Heading: Materiality and Severability of the Preminger Agreement

Text: 20 Severability is determined by the intent and actions of the contracting parties. As the New York Court of Appeals has observed: Whether a contract is entire or severable generally is a question of intention, to be determined from the language employed by the parties, viewed in the light of the circumstances surrounding them at the time they contracted. Christian v. Christian, 42 N.Y.2d 63, 73, 396 N.Y.S.2d 817, 365 N.E.2d 849 (1977); see also Rudman v. Cowles Comm., 30 N.Y.2d 1, 13, 330 N.Y.S.2d 33, 280 N.E.2d 867 (1972); Nat'l Union Fire Ins. Co. v. Turtur, 892 F.2d 199, 204-05 (2d Cir.1989). 21 The Preminger contract contains several clauses relating to severability: (1) Paragraph 3 provides a single expiration date of 2011 for the rights granted to Qintex for all four movies; (2) paragraph 5(c) authorizes Qintex to retain the first $2.3 million dollars of gross receipts from all pictures, future revenue from all pictures split 35% to Preminger and 65% to Qintex 2 ; and (3) paragraph 12 requires a distribution statement covering all pictures for each calendar quarter. The Preminger contract does appear to apportion the initial one million dollar payment by Qintex to Preminger between the five films. (Agreement 5(b), Preminger E.R. at 352) However, paragraph five also notes that this division of money is allocated for accounting purposes. Id. 22 The district court erred in finding that the Preminger agreement was severable.
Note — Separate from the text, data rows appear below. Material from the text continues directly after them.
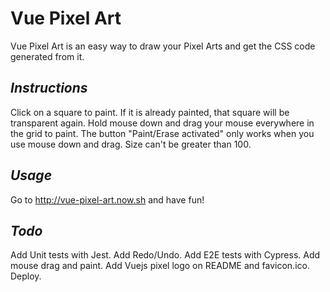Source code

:#  **Vue Pixel Art**
   Vue Pixel Art is an easy way to draw your Pixel Arts and get the CSS code generated from it. 

## ***Instructions***
   Click on a square to paint.
   If it is already painted, that square will be transparent again.
   Hold mouse down and drag your mouse everywhere in the grid to paint.
   The button "Paint/Erase activated" only works when you use mouse down and drag.
   Size can't be greater than 100.

## ***Usage***
  Go to  http://vue-pixel-art.now.sh  and have fun!

## ***Todo***

   Add Unit tests with Jest.
   Add Redo/Undo.
   Add E2E tests with Cypress.
   Add mouse drag and paint.
   Add Vuejs pixel logo on README and favicon.ico.
   Deploy.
It cited no evidence to support its conclusion. In the absence of any facts in the record to support the district court's ruling, we must reverse.
23 We review applicable state law to help determine the status of a contract. State law controls both the question of breach and construction of a contract. In re Aslan, 909 F.2d 367, 369 (9th Cir.1990). Whether one party's actions constitute a material breach must be determined by applicable state contract law. Wegner, 839 F.2d at 536. 24 Under New York law, a breach of a contract is material if it is so substantial as to defeat the purpose of the transaction or so severe as to justify the other party's suspension of performance. Lipsky v. Com. United Corp., 551 F.2d 887, 895 (2d Cir.1976). The Lipsky court stated the test: Would the innocent party have agreed to enter the contract without the inclusion of the disputed clause? Id. 25 An essential term of the contract was the colorization of the four films. Qintex was also required to make accountings of all income derived from the agreement and to make royalty payments. Qintex admits that it has not colorized two of the four films. Qintex has also failed to provide Preminger with distribution statements for any period after October 19, 1989. These breaches of the contract are substantial and go to the heart of the agreement. 26 Qintex contends that the letter agreement does not contain termination provisions for the non-monetary defaults asserted by Preminger. While it is true that the agreement does not specifically cover non-monetary defaults, paragraph one of the letter agreement requires Qintex to colorize the second pair of pictures by June 14, 1990. Qintex has failed to do so. Qintex has materially breached the letter agreement. Qintex may, however, attempt to cure any defaults. We remand to the district court to allow Qintex to assume or reject the Preminger contract pursuant to the conditions specified in § 365(b)(1).